R: Draw a polygon with conditional colour

I want to colour the area under a curve. The area with y > 0 should be red, the area with y < 0 should be green.
x <- c(1:4)
y <- c(0,1,-1,2,rep(0,4))
plot(y[1:4],type="l")
abline(h=0)
Using ifelse() does not work:
polygon(c(x,rev(x)),y,col=ifelse(y>0,"red","green"))
What I achieved so far is the following:
polygon(c(x,rev(x)),y,col="green")
polygon(c(x,rev(x)),ifelse(y>0,y,0),col="red")
But then the red area is too large. Do you have any ideas how to get the desired result?
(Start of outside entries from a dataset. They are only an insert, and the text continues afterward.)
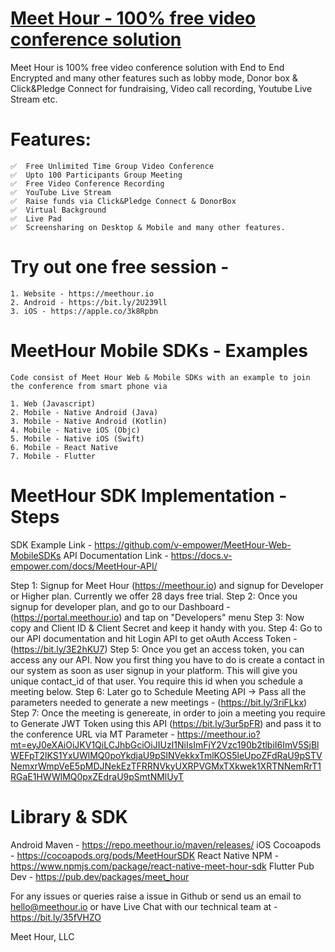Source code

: # [Meet Hour - 100% free video conference solution](https://meethour.io)
Meet Hour is 100% free video conference solution with End to End Encrypted and many other features such as lobby mode, Donor box & Click&Pledge Connect for fundraising, Video call recording, Youtube Live Stream etc.

# Features:

    ✅  Free Unlimited Time Group Video Conference
    ✅  Upto 100 Participants Group Meeting
    ✅  Free Video Conference Recording 
    ✅  YouTube Live Stream
    ✅  Raise funds via Click&Pledge Connect & DonorBox
    ✅  Virtual Background
    ✅  Live Pad
    ✅  Screensharing on Desktop & Mobile and many other features.

# Try out one free session -

    1. Website - https://meethour.io
    2. Android - https://bit.ly/2U239ll
    3. iOS - https://apple.co/3k8Rpbn


# MeetHour Mobile SDKs - Examples

    Code consist of Meet Hour Web & Mobile SDKs with an example to join the conference from smart phone via

    1. Web (Javascript)
    2. Mobile - Native Android (Java)
    3. Mobile - Native Android (Kotlin)
    4. Mobile - Native iOS (Objc)
    5. Mobile - Native iOS (Swift)
    6. Mobile - React Native
    7. Mobile - Flutter


# MeetHour SDK Implementation - Steps

SDK Example Link - https://github.com/v-empower/MeetHour-Web-MobileSDKs
API Documentation Link - https://docs.v-empower.com/docs/MeetHour-API/

Step 1: Signup for Meet Hour (https://meethour.io) and signup for Developer or Higher plan. Currently we offer 28 days free trial.
Step 2: Once you signup for developer plan, and go to our Dashboard - (https://portal.meethour.io) and tap on "Developers" menu
Step 3: Now copy and Client ID & Client Secret and keep it handy with you.
Step 4: Go to our API documentation and hit Login API to get oAuth Access Token - (https://bit.ly/3E2hKU7)
Step 5: Once you get an access token, you can access any our API. Now you first thing you have to do is create a contact in our system as soon as user signup in your platform. This will give you unique contact_id of that user. You require this id when you schedule a meeting below.
Step 6: Later go to Schedule Meeting API -> Pass all the parameters needed to generate a new meetings - (https://bit.ly/3riFLkx)
Step 7: Once the meeting is genereate, in order to join a meeting you require to Generate JWT Token using this API (https://bit.ly/3ur5pFR) and pass it to the conference URL via MT Parameter - https://meethour.io?mt=eyJ0eXAiOiJKV1QiLCJhbGciOiJIUzI1NiIsImFjY2Vzc190b2tlbiI6ImV5SjBlWEFpT2lKS1YxUWlMQ0poYkdjaU9pSlNVekkxTmlKOS5leUpoZFdRaU9pSTVNemxrWmpVeE5pMDJNekEzTFRRNVkyUXRPVGMxTXkwek1XRTNNemRrT1RGaE1HWWlMQ0pxZEdraU9pSmtNMlUyT


# Library & SDK
Android Maven - https://repo.meethour.io/maven/releases/
iOS Cocoapods - https://cocoapods.org/pods/MeetHourSDK
React Native NPM - https://www.npmjs.com/package/react-native-meet-hour-sdk
Flutter Pub Dev - https://pub.dev/packages/meet_hour

For any issues or queries raise a issue in Github or send us an email to hello@meethour.io or have Live Chat with our technical team at - https://bit.ly/35fVHZO

Meet Hour, LLC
If you want two different colors, you need two different polygons. You can either call polygon multiple times, or you can add NA values in your x and y vectors to indicate a new polygon. R will not automatically calculate the intersection for you. You must do that yourself. Here's how you could draw that with different colors.
x <- c(1,2,2.5,NA,2.5,3,4)
y <- c(0,1,0,NA,0,-1,0)
#calculate color based on most extreme y value
g <- cumsum(is.na(x))
gc <- ifelse(tapply(y, g,
function(x) x[which.max(abs(x))])>0,
"red","green")
plot(c(1, 4),c(-1,1), type = "n")
polygon(x, y, col = gc)
abline(h=0)
In the more general case, it might not be as easy to split a polygon into different regions. There seems to be some support for this type of operation in GIS packages, where this type of thing is more common. However, I've put together a somewhat general case that may work for simple polygons.
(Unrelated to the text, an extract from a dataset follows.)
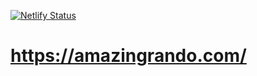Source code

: [![Netlify Status](https://api.netlify.com/api/v1/badges/db7df1a5-65d7-4116-a767-12cbdb3e34a1/deploy-status)](https://app.netlify.com/sites/lighthearted-snickerdoodle-312002/deploys)

# <https://amazingrando.com/>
First, I define a closure that will define a cutting line. The function will take a slope and y-intercept for a line and will return the functions we need to cut a polygon.
getSplitLine <- function(m=1, b=0) {
force(m); force(b)
classify <- function(x,y) {
y >= m*x + b
}
intercepts <- function(x,y, class=classify(x,y)) {
w <- which(diff(class)!=0)
m2 <- (y[w+1]-y[w])/(x[w+1]-x[w])
b2 <- y[w] - m2*x[w]
ix <- (b2-b)/(m-m2)
iy <- ix*m + b
data.frame(x=ix,y=iy,idx=w+.5, dir=((rank(ix, ties="first")+1) %/% 2) %% 2 +1)
}
plot <- function(...) {
abline(b,m,...)
}
list(
intercepts=intercepts,
classify=classify,
plot=plot
)
}
Now we will define a function to actually split a polygon using the splitter we've just defined.
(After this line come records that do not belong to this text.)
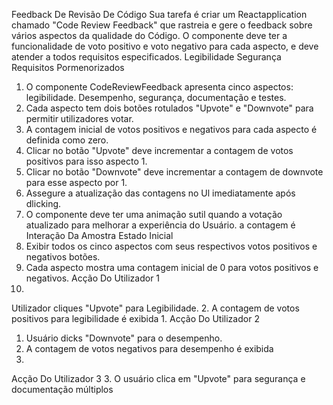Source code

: Feedback De Revisão De Código
Sua tarefa é criar um Reactapplication chamado "Code Review Feedback" que rastreia
e gere o feedback sobre vários aspectos da qualidade do Código. O componente deve
ter a funcionalidade de voto positivo e voto negativo para cada aspecto, e deve atender a todos
requisitos especificados.
Legibilidade
Segurança
Requisitos Pormenorizados
1. O componente CodeReviewFeedback apresenta cinco aspectos: legibilidade.
Desempenho, segurança, documentação e testes.
2. Cada aspecto tem dois botões rotulados "Upvote" e "Downvote" para permitir
utilizadores
votar.
3. A contagem inicial de votos positivos e negativos para cada aspecto é definida como zero.
4. Clicar no botão "Upvote" deve incrementar a contagem de votos positivos para isso
aspecto 1.
5. Clicar no botão "Downvote" deve incrementar a contagem de downvote para
esse aspecto por 1.
6. Assegure a atualização das contagens no Ul imediatamente
após dlicking.
7. O componente deve ter uma animação sutil quando a votação
atualizado para melhorar a experiência do Usuário.
a contagem é
Interação Da Amostra
Estado Inicial
1. Exibir todos os cinco aspectos com seus respectivos votos positivos e negativos
botões.
2. Cada aspecto mostra uma contagem inicial de 0 para votos positivos e negativos.
Acção Do Utilizador 1
1.
Utilizador
cliques
"Upvote"
para
Legibilidade.
2. A contagem de votos positivos para legibilidade é exibida
1.
Acção Do Utilizador 2
1. Usuário dicks "Downvote" para o desempenho.
2. A contagem de votos negativos para desempenho é exibida
1.
Acção Do Utilizador 3 3. O usuário clica em "Upvote" para segurança e documentação
múltiplos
splitPolygon <- function(x, y, splitter) {
addnullrow <- function(x) if (!all(is.na(x[nrow(x),]))) rbind(x, NA) else x
rollup <- function(x,i=1) rbind(x[(i+1):nrow(x),], x[1:i,])
idx <- cumsum(is.na(x) | is.na(y))
polys <- split(data.frame(x=x,y=y)[!is.na(x),], idx[!is.na(x)])
r <- lapply(polys, function(P) {
x <- P$x; y<-P$y
side <- splitter$classify(x, y)
if(side[1] != side[length(side)]) {
ints <- splitter$intercepts(c(x,x[1]), c(y, y[1]), c(side, side[1]))
} else {
ints <- splitter$intercepts(x, y, side)
}
sideps <- lapply(unique(side), function(ss) {
pts <- data.frame(x=x[side==ss], y=y[side==ss],
idx=seq_along(x)[side==ss], dir=0)
mm <- rbind(pts, ints)
mm <- mm[order(mm$idx), ]
br <- cumsum(mm$dir!=0 & c(0,head(mm$dir,-1))!=0 &
c(0,diff(mm$idx))>1)
if (length(unique(br))>1) {
mm<-rollup(mm, sum(br==br[1]))
}
br <- cumsum(c(FALSE,abs(diff(mm$dir*mm$dir))==3))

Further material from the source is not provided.